*What you have to do*:
Of the entries below, return exactly those lines that fall between the one containing "is preserved, and" and the one containing "instantiable (next paragraph).", the two end lines included.

*Dataset extract*:
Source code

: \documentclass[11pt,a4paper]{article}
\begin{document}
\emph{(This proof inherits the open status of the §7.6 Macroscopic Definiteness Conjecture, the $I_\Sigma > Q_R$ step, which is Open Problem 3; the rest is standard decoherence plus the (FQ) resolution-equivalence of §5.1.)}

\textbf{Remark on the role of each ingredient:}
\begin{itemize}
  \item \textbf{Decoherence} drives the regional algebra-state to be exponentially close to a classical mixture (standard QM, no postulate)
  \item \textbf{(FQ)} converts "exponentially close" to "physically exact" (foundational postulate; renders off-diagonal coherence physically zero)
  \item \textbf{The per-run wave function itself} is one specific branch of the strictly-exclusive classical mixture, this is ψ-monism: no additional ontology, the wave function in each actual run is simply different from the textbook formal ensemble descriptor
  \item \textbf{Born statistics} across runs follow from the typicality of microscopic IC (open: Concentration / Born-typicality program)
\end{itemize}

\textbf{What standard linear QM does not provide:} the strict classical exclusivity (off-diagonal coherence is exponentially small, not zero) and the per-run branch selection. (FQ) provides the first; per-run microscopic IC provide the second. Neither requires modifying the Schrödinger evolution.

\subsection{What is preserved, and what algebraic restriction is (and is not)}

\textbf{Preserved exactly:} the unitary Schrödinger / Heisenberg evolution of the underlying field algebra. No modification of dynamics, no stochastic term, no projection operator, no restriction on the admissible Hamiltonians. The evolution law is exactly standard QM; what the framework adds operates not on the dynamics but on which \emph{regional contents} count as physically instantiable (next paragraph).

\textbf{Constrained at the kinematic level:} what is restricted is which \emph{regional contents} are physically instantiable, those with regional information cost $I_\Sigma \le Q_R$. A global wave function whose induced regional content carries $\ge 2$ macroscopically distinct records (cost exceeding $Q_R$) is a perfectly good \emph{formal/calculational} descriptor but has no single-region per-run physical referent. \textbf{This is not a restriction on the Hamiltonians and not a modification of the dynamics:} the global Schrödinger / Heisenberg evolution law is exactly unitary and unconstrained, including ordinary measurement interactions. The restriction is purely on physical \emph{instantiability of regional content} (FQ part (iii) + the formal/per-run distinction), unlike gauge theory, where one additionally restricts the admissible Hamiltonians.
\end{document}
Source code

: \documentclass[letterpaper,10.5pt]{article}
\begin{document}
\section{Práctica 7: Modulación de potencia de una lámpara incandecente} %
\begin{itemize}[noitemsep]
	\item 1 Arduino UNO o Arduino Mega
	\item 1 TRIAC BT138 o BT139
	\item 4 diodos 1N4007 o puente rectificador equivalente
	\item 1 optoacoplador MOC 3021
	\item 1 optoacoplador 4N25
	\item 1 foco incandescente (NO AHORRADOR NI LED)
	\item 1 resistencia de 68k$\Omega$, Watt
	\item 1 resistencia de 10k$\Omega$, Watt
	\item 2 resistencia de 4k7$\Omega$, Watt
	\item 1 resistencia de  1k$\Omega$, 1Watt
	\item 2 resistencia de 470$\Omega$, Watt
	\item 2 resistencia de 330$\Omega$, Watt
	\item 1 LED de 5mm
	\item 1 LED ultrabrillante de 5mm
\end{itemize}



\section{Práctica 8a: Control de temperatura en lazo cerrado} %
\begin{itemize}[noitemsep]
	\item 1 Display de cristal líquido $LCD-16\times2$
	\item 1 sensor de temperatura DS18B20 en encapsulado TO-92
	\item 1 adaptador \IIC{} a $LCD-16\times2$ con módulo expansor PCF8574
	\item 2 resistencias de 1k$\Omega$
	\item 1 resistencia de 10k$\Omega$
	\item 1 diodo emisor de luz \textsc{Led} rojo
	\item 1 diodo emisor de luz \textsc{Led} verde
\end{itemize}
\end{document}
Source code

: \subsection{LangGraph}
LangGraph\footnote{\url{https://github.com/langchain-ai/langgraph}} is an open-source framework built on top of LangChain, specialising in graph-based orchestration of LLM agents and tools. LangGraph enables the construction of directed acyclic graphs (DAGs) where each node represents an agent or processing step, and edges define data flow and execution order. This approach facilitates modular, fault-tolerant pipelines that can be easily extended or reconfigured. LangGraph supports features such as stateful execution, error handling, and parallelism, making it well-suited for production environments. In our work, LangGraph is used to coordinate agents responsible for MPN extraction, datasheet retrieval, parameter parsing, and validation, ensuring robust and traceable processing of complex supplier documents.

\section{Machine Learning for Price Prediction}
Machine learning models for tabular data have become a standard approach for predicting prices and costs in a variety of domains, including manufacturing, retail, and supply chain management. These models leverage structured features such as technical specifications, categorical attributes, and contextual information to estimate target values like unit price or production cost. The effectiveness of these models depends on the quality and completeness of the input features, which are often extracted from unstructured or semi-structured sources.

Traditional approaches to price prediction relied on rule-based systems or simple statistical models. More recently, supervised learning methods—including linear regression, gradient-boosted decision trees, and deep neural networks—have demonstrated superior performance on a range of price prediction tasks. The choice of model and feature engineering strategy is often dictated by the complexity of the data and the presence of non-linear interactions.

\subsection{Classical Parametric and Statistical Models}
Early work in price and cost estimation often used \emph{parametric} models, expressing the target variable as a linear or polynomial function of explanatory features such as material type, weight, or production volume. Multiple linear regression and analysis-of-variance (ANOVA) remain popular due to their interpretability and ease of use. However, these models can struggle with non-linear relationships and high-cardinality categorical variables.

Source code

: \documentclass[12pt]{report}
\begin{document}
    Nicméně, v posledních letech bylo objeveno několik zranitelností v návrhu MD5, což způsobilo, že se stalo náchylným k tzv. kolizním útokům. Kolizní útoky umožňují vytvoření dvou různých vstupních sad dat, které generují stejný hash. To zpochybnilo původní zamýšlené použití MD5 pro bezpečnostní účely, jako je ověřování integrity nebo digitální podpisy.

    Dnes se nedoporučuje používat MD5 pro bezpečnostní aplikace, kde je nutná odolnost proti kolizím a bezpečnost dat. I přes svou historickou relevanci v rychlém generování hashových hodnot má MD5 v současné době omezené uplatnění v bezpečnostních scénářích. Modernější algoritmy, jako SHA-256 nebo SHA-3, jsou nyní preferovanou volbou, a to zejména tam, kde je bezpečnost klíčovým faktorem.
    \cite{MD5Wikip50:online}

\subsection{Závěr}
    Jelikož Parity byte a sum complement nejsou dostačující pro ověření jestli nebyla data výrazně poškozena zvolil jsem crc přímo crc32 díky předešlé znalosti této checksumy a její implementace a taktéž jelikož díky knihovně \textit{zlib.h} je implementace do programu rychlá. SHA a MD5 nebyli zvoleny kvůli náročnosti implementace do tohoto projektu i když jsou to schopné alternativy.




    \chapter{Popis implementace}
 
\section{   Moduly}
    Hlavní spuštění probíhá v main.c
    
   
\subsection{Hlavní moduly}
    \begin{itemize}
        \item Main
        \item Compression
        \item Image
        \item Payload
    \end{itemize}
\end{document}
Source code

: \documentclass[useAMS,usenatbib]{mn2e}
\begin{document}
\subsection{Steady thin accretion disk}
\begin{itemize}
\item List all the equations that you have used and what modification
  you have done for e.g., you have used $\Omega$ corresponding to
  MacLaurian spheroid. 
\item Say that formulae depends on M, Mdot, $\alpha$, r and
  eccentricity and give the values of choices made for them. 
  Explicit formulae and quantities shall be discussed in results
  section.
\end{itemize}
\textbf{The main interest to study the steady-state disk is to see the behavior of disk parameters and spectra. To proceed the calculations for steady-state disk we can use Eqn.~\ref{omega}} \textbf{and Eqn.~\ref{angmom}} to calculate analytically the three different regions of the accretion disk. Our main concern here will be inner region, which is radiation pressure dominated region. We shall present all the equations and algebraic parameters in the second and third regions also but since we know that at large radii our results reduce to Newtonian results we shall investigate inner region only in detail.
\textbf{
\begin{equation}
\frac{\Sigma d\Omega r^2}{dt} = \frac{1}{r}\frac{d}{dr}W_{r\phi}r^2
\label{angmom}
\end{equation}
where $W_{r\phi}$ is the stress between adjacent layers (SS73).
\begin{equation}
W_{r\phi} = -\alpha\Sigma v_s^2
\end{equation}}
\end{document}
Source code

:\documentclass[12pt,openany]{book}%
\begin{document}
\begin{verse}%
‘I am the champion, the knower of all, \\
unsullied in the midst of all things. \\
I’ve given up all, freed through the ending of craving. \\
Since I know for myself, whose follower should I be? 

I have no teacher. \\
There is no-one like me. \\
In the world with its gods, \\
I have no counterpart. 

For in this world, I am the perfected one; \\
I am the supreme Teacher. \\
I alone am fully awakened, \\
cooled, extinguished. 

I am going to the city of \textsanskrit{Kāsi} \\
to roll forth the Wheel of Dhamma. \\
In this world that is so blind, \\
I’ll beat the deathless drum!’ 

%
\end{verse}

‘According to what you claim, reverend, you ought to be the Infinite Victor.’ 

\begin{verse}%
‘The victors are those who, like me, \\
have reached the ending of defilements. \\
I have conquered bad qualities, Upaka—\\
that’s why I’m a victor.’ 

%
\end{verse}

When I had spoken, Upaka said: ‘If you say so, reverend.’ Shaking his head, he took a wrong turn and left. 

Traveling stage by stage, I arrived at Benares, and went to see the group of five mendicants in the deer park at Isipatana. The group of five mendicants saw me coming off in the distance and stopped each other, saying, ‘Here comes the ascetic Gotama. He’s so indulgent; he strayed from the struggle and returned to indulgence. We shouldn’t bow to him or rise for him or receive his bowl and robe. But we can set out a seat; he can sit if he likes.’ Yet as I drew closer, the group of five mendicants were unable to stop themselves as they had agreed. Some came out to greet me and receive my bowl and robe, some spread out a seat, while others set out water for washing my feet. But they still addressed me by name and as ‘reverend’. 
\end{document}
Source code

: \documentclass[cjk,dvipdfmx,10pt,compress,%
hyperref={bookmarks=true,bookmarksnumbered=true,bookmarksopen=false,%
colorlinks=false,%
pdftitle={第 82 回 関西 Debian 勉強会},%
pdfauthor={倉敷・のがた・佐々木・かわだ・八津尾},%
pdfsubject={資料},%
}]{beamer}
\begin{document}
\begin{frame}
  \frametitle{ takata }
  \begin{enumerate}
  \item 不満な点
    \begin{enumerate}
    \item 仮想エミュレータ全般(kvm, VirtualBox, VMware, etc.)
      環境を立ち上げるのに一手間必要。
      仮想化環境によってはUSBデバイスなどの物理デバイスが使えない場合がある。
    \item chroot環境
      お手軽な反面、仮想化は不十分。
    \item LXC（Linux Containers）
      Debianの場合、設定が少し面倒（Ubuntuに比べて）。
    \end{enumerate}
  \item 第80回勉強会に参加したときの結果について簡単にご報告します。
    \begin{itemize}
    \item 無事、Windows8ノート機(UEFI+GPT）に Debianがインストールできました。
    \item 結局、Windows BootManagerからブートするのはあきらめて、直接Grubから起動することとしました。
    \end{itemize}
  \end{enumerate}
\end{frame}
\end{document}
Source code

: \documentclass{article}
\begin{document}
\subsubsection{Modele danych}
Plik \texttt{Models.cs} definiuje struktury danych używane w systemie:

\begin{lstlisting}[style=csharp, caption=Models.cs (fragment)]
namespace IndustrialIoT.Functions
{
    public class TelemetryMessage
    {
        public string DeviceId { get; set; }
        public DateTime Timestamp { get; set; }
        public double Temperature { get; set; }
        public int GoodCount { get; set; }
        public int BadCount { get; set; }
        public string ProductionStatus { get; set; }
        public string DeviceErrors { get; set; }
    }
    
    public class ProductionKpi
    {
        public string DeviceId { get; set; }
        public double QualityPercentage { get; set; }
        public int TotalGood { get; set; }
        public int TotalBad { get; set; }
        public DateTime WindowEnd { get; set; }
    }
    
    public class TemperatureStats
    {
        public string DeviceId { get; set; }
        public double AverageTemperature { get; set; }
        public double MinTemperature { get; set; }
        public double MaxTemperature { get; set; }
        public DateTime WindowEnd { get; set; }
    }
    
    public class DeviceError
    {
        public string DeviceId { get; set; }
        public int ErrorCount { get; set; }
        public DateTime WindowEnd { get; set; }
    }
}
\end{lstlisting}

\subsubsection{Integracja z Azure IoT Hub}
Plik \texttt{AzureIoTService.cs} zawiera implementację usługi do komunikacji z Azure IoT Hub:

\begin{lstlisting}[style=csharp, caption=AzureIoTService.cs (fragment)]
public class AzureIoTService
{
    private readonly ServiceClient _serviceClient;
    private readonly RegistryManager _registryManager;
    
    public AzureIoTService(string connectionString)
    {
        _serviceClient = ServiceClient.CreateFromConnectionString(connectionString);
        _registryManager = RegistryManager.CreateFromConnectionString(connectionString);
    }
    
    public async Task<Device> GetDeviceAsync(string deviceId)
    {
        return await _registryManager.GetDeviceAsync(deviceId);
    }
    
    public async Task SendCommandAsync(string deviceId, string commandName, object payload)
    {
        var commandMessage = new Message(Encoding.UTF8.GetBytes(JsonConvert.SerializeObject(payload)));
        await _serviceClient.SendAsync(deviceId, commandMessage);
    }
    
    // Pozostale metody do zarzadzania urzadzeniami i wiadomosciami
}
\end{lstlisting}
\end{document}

*Written answer*:
\subsection{What is preserved, and what algebraic restriction is (and is not)}

\textbf{Preserved exactly:} the unitary Schrödinger / Heisenberg evolution of the underlying field algebra. No modification of dynamics, no stochastic term, no projection operator, no restriction on the admissible Hamiltonians. The evolution law is exactly standard QM; what the framework adds operates not on the dynamics but on which \emph{regional contents} count as physically instantiable (next paragraph).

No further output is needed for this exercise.